Note that here we simply call EndExecuteReader once; we don't have anything else to do until the database operation finishes. EndExecuteReader will block until the operation completes, and then return a SqlDataReader object.

For more sophisticated scenarios, where you need to wait for multiple activities and not all of them are asynchronous ADO.NET operations, you can use WaitHandle.WaitAll or WaitHandle.WaitAny; IAsyncResult.WaitHandle contains an event object that can be used for synchronization.

A particular application of this more sophisticated approach is out-of-order rendering. Let's say you have an ASP.NET page with multiple data sources. You can execute the multiple commands and then, as they finish, render the corresponding part of the page, while the other databases are still processing the other operations. This way we make progress whenever there is data available, no matter which one finishes first.

Here is the interesting part of an example using the Northwind database (the full example is included in the zip file that accompanies this article). Note that this is typically more useful when the operations go to different databases, or if your database server is powerful enough to process all the queries at the same time.

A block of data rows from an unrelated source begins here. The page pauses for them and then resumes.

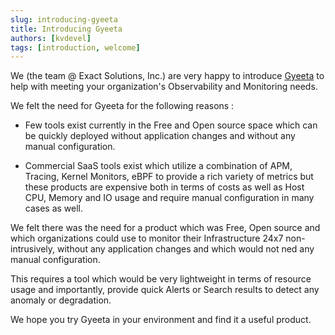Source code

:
```yaml
---
slug: introducing-gyeeta
title: Introducing Gyeeta
authors: [kvdevel]
tags: [introduction, welcome]
---
```


We (the team @ Exact Solutions, Inc.)  are very happy to introduce [Gyeeta](https://github.com/gyeeta) 
to help with meeting your organization's Observability and Monitoring needs.

We felt the need for Gyeeta for the following reasons :

- Few tools exist currently in the Free and Open source space which can be quickly deployed
  without application changes and without any manual configuration.

- Commercial SaaS tools exist which utilize a combination of APM, Tracing, Kernel Monitors, eBPF
  to provide a rich variety of metrics but these products are expensive both in terms of costs as
  well as Host CPU, Memory and IO usage and require manual configuration in many cases as well.

We felt there was the need for a product which was Free, Open source and which organizations could
use to monitor their Infrastructure 24x7 non-intrusively, without any application changes and which
would not ned any manual configuration.

This requires a tool which would be very lightweight in terms of resource usage and importantly,
provide quick Alerts or Search results to detect any anomaly or degradation.

We hope you try Gyeeta in your environment and find it a useful product.


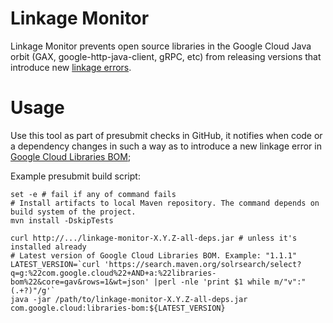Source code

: # Linkage Monitor

Linkage Monitor prevents open source libraries in the Google Cloud Java orbit (GAX,
google-http-java-client, gRPC, etc) from releasing versions that introduce new [linkage errors](
../library-best-practices/glossary.md#types-of-conflicts-and-compatibility).

# Usage

Use this tool as part of presubmit checks in GitHub, it notifies when code or a dependency changes
in such a way as to introduce a new linkage error in [Google Cloud Libraries BOM](
../#google-libraries-bom);

Example presubmit build script:

```
set -e # fail if any of command fails
# Install artifacts to local Maven repository. The command depends on build system of the project.
mvn install -DskipTests

curl http://.../linkage-monitor-X.Y.Z-all-deps.jar # unless it's installed already
# Latest version of Google Cloud Libraries BOM. Example: "1.1.1"
LATEST_VERSION=`curl 'https://search.maven.org/solrsearch/select?q=g:%22com.google.cloud%22+AND+a:%22libraries-bom%22&core=gav&rows=1&wt=json' |perl -nle 'print $1 while m/"v":"(.+?)"/g'`
java -jar /path/to/linkage-monitor-X.Y.Z-all-deps.jar com.google.cloud:libraries-bom:${LATEST_VERSION}
```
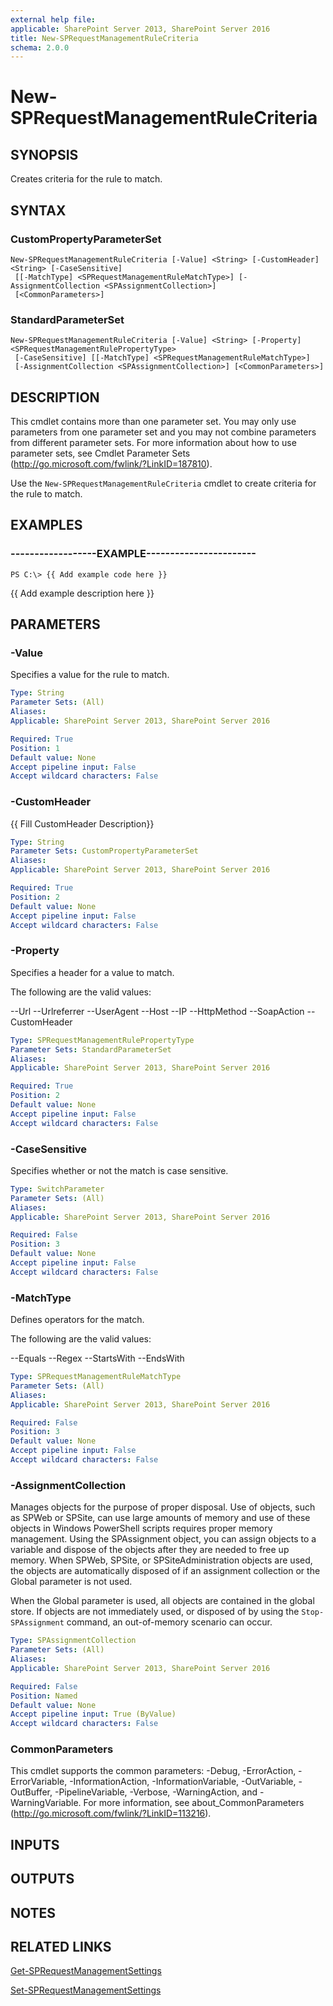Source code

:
 ```yaml
---
external help file: 
applicable: SharePoint Server 2013, SharePoint Server 2016
title: New-SPRequestManagementRuleCriteria
schema: 2.0.0
---
```


# New-SPRequestManagementRuleCriteria

## SYNOPSIS
Creates criteria for the rule to match.


## SYNTAX

### CustomPropertyParameterSet
```
New-SPRequestManagementRuleCriteria [-Value] <String> [-CustomHeader] <String> [-CaseSensitive]
 [[-MatchType] <SPRequestManagementRuleMatchType>] [-AssignmentCollection <SPAssignmentCollection>]
 [<CommonParameters>]
```

### StandardParameterSet
```
New-SPRequestManagementRuleCriteria [-Value] <String> [-Property] <SPRequestManagementRulePropertyType>
 [-CaseSensitive] [[-MatchType] <SPRequestManagementRuleMatchType>]
 [-AssignmentCollection <SPAssignmentCollection>] [<CommonParameters>]
```

## DESCRIPTION
This cmdlet contains more than one parameter set.
You may only use parameters from one parameter set and you may not combine parameters from different parameter sets.
For more information about how to use parameter sets, see Cmdlet Parameter Sets (http://go.microsoft.com/fwlink/?LinkID=187810).

Use the `New-SPRequestManagementRuleCriteria` cmdlet to create criteria for the rule to match.


## EXAMPLES

### ------------------EXAMPLE-----------------------
```
PS C:\> {{ Add example code here }}
```

{{ Add example description here }}


## PARAMETERS

### -Value
Specifies a value for the rule to match.

```yaml
Type: String
Parameter Sets: (All)
Aliases: 
Applicable: SharePoint Server 2013, SharePoint Server 2016

Required: True
Position: 1
Default value: None
Accept pipeline input: False
Accept wildcard characters: False
```

### -CustomHeader
{{ Fill CustomHeader Description}}

```yaml
Type: String
Parameter Sets: CustomPropertyParameterSet
Aliases: 
Applicable: SharePoint Server 2013, SharePoint Server 2016

Required: True
Position: 2
Default value: None
Accept pipeline input: False
Accept wildcard characters: False
```

### -Property
Specifies a header for a value to match.

The following are the valid values:

--Url
--Urlreferrer
--UserAgent
--Host
--IP
--HttpMethod
--SoapAction
--CustomHeader

```yaml
Type: SPRequestManagementRulePropertyType
Parameter Sets: StandardParameterSet
Aliases: 
Applicable: SharePoint Server 2013, SharePoint Server 2016

Required: True
Position: 2
Default value: None
Accept pipeline input: False
Accept wildcard characters: False
```

### -CaseSensitive
Specifies whether or not the match is case sensitive.

```yaml
Type: SwitchParameter
Parameter Sets: (All)
Aliases: 
Applicable: SharePoint Server 2013, SharePoint Server 2016

Required: False
Position: 3
Default value: None
Accept pipeline input: False
Accept wildcard characters: False
```

### -MatchType
Defines operators for the match.

The following are the valid values:

--Equals
--Regex
--StartsWith
--EndsWith

```yaml
Type: SPRequestManagementRuleMatchType
Parameter Sets: (All)
Aliases: 
Applicable: SharePoint Server 2013, SharePoint Server 2016

Required: False
Position: 3
Default value: None
Accept pipeline input: False
Accept wildcard characters: False
```

### -AssignmentCollection
Manages objects for the purpose of proper disposal.
Use of objects, such as SPWeb or SPSite, can use large amounts of memory and use of these objects in Windows PowerShell scripts requires proper memory management.
Using the SPAssignment object, you can assign objects to a variable and dispose of the objects after they are needed to free up memory.
When SPWeb, SPSite, or SPSiteAdministration objects are used, the objects are automatically disposed of if an assignment collection or the Global parameter is not used.

When the Global parameter is used, all objects are contained in the global store.
If objects are not immediately used, or disposed of by using the `Stop-SPAssignment` command, an out-of-memory scenario can occur.

```yaml
Type: SPAssignmentCollection
Parameter Sets: (All)
Aliases: 
Applicable: SharePoint Server 2013, SharePoint Server 2016

Required: False
Position: Named
Default value: None
Accept pipeline input: True (ByValue)
Accept wildcard characters: False
```

### CommonParameters
This cmdlet supports the common parameters: -Debug, -ErrorAction, -ErrorVariable, -InformationAction, -InformationVariable, -OutVariable, -OutBuffer, -PipelineVariable, -Verbose, -WarningAction, and -WarningVariable. For more information, see about_CommonParameters (http://go.microsoft.com/fwlink/?LinkID=113216).

## INPUTS

## OUTPUTS

## NOTES

## RELATED LINKS

[Get-SPRequestManagementSettings]()

[Set-SPRequestManagementSettings]()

 // NOTE: connection strings denoted by "connstring" have to include 
 // "async=true", for example: 
 // "server=myserver;database=mydb;integrated security=true;async=true"
 // we'll use three connections for this
 using(SqlConnection c1 = new SqlConnection(connstring))
 using(SqlConnection c2 = new SqlConnection(connstring))
 using(SqlConnection c3 = new SqlConnection(connstring))
 {
  // get customer info
  c1.Open();
  SqlCommand cmd1 = new SqlCommand(
    "SELECT CustomerID, CompanyName, ContactName FROM Customers " +
    "WHERE CustomerID=@id", c1);
  cmd1.Parameters.Add("@id", SqlDbType.Char, 5).Value = custid;
  IAsyncResult arCustomer = cmd1.BeginExecuteReader();
  // get orders
  c2.Open();
  SqlCommand cmd2 = new SqlCommand(
    "SELECT * FROM Orders WHERE CustomerID=@id", c2);
  cmd2.Parameters.Add("@id", SqlDbType.Char, 5).Value = custid;
  IAsyncResult arOrders = cmd2.BeginExecuteReader();
  // get order detail if user picked an order
  IAsyncResult arDetails = null;
  SqlCommand cmd3 = null;
  if(null != orderid) {
   c3.Open();
   cmd3 = new SqlCommand(
      "SELECT * FROM [Order Details] WHERE OrderID=@id", c3);
   cmd3.Parameters.Add("@id", SqlDbType.Int).Value =         
                                                    int.Parse(orderid);
   arDetails = cmd3.BeginExecuteReader();
  }
  // build the wait handle array for WaitForMultipleObjects
  WaitHandle[] handles = new WaitHandle[null == arDetails ? 2 : 3];
  handles[0] = arCustomer.AsyncWaitHandle;
  handles[1] = arOrders.AsyncWaitHandle;
  if(null != arDetails)
   handles[2] = arDetails.AsyncWaitHandle;
  // wait for commands to complete and render page controls as we 
  // get data back
  SqlDataReader r;
  for(int results = (null==arDetails) ? 1 : 0; results < 3;results++) {
   // wait for any handle, then process results as they come
   int index = WaitHandle.WaitAny(handles, 5000, false); // 5 secs
   if(WaitHandle.WaitTimeout == index)
    throw new Exception("Timeout");
   switch(index) {
    case 0: // customer query is ready
     r = cmd1.EndExecuteReader(arCustomer);
     if (!r.Read())
      continue;
     lblCustomerID.Text = r.GetString(0);
     lblCompanyName.Text = r.GetString(1);
     lblContact.Text = r.GetString(2);
     r.Close();
     break;
    case 1: // orders query is ready
     r = cmd2.EndExecuteReader(arOrders);
     dgOrders.DataSource = r; // data-bind to the orders grid
     dgOrders.DataBind();
     r.Close();
     break;
    case 2: // details query is ready
     r = cmd3.EndExecuteReader(arDetails);
     dgDetails.DataSource = r; // data-bind to the details grid
     dgDetails.DataBind();
     r.Close();
     break;

    }
   }
  }
 }
}

Note that in the two examples shown above, a similar effect could have been achieved by using the classic synchronous ADO.NET and asynchronous delegates, thread-pool APIs such as QueueUserWorkItem, or user-created threads.In all cases, however, each command would have blocked a thread. While blocking threads is fine in some scenarios, such as client-side applications, it may compromise scalability in middle-tier and server-side applications. I'll go through some details about this in the next section.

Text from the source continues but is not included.